The loss of state funding has left a significant revenue hole in Superintendent Susan Viccaro's $35.58 million 2013-2014 budget proposal which is currently under review by the Board of Education.
Although Malloy promised his budget would hold cities and towns harmless by offsetting revenue losses with additional funding, regional school districts have been forced to swallow cuts to their transportation revenues without receiving any additional funding.
District 13 Business Manager Ronald Melnik, who met recently with Ben Barnes, Office of Policy and Management (OPM) secretary, called the decision "an oversight"
"There was an acknowledgement that this maybe fell through the cracks," Melnik said at Wednesday's Board of Education meeting. He was joined at the meeting with Barnes by Superintendent Susan Viccaro and Durham First Selectman Laura Francis.
Today, Francis is scheduled to testify at an Appropriations Forum in Hartford on behalf of the school district in an attempt to bring the money back to Durham and Middlefield.
School officials anticipated receiving $282,257 in transportation revenues, as part of its share of a $25 million state transportation fund. But under Malloy's budget proposal the fund has been reduced to a $5 million grant which would require school districts to apply for and meet specific criteria in order to receive.
"If that had not occurred, if we had the $282,257 back, our net [budget] number would be [a] 3.56 [percent increase]," Melnik said.

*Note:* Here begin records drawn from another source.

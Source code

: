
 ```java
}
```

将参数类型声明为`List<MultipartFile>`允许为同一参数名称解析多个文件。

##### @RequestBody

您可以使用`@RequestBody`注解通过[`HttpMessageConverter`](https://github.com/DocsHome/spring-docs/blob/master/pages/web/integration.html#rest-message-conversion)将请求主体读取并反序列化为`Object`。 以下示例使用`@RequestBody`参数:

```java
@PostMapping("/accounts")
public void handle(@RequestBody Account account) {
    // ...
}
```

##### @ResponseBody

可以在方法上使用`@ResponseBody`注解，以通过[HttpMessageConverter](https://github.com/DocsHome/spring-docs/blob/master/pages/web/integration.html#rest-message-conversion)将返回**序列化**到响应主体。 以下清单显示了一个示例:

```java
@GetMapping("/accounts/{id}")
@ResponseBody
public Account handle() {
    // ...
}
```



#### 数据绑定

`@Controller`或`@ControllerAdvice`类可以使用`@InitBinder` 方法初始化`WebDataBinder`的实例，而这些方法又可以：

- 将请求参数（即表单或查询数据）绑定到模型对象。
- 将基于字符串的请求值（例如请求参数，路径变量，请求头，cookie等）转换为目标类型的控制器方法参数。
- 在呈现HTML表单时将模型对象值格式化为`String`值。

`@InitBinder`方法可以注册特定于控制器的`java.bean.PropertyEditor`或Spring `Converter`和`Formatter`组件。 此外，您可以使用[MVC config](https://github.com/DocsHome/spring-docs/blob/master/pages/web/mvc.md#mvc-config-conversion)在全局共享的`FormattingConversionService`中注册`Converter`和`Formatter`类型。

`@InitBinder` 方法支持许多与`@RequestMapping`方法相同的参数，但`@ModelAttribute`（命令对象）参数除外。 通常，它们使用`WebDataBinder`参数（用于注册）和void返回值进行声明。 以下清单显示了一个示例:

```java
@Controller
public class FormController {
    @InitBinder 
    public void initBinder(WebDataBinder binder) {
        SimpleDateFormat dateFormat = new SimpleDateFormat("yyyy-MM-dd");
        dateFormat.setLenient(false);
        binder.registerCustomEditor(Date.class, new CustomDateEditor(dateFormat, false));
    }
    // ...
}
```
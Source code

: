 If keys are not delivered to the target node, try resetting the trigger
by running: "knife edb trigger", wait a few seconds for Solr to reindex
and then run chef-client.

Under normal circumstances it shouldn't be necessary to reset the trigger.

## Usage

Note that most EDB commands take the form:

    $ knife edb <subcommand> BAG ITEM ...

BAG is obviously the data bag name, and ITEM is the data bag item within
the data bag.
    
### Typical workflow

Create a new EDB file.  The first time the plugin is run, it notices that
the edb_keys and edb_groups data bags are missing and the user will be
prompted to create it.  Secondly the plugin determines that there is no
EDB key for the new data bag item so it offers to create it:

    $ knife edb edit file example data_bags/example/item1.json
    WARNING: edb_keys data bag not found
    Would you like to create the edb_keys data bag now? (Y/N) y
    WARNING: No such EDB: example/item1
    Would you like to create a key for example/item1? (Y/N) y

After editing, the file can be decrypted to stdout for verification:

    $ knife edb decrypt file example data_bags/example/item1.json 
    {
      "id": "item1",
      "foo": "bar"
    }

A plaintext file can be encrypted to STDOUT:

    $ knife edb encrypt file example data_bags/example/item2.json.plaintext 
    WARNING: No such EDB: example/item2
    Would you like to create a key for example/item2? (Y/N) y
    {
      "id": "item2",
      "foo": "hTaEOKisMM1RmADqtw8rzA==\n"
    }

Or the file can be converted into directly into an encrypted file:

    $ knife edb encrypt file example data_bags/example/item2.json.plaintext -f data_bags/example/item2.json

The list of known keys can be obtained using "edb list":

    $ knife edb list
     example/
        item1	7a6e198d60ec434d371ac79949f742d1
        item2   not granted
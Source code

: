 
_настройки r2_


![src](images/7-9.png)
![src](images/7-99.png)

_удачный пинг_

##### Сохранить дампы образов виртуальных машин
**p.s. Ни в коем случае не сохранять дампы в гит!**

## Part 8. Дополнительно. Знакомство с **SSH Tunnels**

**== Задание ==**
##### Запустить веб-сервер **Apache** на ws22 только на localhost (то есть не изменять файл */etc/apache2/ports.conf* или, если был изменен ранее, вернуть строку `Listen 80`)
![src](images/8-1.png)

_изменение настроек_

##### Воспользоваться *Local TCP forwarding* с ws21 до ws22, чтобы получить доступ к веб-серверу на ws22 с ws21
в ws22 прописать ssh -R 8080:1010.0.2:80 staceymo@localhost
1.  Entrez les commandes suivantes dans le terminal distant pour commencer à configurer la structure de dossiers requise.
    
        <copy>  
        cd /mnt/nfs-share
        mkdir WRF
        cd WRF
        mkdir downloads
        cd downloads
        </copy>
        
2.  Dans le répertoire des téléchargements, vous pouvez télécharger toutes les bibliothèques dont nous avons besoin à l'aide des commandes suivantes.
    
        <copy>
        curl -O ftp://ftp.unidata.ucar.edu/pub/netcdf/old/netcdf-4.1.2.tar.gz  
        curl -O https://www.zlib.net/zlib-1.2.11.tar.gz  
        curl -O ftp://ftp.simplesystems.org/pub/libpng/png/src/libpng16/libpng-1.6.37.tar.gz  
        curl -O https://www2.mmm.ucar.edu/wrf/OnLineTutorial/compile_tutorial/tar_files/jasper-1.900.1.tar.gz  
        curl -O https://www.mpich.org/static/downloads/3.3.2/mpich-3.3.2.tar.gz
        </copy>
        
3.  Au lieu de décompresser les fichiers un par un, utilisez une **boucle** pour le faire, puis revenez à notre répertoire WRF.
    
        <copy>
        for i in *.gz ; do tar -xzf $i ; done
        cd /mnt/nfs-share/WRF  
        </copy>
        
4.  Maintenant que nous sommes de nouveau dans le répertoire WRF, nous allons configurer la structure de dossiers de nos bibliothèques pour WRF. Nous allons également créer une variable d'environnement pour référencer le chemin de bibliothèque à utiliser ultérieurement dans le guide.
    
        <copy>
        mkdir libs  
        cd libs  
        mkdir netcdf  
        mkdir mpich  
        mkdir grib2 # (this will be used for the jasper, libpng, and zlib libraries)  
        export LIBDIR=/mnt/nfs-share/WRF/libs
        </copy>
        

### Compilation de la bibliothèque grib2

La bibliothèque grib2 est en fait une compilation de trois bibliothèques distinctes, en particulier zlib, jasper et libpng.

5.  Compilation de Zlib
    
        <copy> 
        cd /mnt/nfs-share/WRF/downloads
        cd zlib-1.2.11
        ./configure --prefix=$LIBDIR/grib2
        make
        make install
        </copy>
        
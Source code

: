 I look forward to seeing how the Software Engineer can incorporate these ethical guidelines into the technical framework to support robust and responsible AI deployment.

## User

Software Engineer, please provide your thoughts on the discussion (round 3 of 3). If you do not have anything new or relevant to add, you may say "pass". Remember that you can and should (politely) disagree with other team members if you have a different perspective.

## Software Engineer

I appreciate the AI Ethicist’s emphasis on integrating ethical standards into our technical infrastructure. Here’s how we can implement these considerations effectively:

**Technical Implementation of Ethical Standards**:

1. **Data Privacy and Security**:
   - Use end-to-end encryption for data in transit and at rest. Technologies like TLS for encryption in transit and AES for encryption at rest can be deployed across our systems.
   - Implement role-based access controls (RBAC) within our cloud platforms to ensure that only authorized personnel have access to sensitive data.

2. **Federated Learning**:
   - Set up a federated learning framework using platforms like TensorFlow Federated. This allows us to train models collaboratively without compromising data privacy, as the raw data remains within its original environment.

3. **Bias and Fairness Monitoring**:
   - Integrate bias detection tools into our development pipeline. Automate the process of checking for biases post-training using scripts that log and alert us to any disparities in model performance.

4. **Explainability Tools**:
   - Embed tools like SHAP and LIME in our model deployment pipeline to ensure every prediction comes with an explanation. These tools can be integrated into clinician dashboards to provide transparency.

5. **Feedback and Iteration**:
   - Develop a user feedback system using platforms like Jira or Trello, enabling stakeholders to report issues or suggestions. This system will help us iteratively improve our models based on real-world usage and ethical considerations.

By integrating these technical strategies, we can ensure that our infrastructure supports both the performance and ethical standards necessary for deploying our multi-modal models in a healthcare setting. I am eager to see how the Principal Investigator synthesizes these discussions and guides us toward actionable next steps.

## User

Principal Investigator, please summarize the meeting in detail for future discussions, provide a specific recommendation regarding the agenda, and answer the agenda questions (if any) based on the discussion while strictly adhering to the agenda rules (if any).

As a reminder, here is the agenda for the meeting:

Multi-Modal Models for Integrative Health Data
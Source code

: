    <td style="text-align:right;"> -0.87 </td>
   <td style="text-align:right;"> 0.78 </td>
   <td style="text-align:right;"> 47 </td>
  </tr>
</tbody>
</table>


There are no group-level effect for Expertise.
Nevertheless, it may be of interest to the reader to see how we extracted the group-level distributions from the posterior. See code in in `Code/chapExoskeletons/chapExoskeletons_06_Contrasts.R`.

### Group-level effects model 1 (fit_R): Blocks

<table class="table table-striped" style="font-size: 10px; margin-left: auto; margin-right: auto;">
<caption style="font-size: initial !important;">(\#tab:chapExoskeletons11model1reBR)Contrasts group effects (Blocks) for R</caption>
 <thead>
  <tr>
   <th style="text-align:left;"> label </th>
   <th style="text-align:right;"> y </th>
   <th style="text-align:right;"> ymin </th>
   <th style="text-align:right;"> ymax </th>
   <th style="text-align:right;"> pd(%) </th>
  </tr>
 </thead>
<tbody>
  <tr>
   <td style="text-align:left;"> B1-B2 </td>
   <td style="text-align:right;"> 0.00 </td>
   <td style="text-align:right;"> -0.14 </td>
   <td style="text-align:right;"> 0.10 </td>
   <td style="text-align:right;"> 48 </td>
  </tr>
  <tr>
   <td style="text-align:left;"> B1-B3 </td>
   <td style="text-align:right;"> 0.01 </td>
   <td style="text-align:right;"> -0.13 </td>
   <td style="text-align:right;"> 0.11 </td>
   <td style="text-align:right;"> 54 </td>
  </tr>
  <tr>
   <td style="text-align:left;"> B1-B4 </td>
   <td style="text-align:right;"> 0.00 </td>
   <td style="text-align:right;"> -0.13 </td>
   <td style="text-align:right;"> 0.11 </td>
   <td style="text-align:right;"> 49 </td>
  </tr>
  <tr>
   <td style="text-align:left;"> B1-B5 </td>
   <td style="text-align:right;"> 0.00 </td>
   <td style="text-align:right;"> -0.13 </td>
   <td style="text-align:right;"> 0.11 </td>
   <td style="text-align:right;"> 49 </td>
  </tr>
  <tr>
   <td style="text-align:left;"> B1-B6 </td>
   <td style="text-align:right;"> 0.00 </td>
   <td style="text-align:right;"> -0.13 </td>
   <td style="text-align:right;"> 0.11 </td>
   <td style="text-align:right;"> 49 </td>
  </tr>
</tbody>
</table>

This week, the board asked administrators to reduce Viccaro's budget by nearly the same amount in order to reduce the overall increase.
Meanwhile, Viccaro encouraged board members to reach out local legislators to see what could be done to restore the transportation money. She said the school district is also looking into applying for the grant.
"We have to go on the premise that the money is not in the budget," Viccaro said. "But I think that we want to reach out and talk to as many folks at the state level as we can."
Viccaro said the Connecticut Association of Public School Superintendents, which represents all 19 regional school districts in Connecticut, planned to meet with Barnes this week to discuss the matter.
"There's so many unfunded mandates, there's so many things that we have to do for the state for them just to take money away arbitrarily, perhaps even as just an oversight, we can not allow that to happen," board chairman Kerrie Flanagan said. "Trying to make up $282,000 in this budget because of an oversight is criminal."
Viccaro also encouraged residents to write to their legislators about the issue.
During the meeting with Barnes, she said she stressed a number of ways in which Durham and Middlefield have regionalized efforts in order to save money.
"We really wanted to emphasize that and say that the state is talking about this regionalization, we're already doing it," she said.
Melnik said it was unlikely that grant money would be distributed before the budget is voted on in May.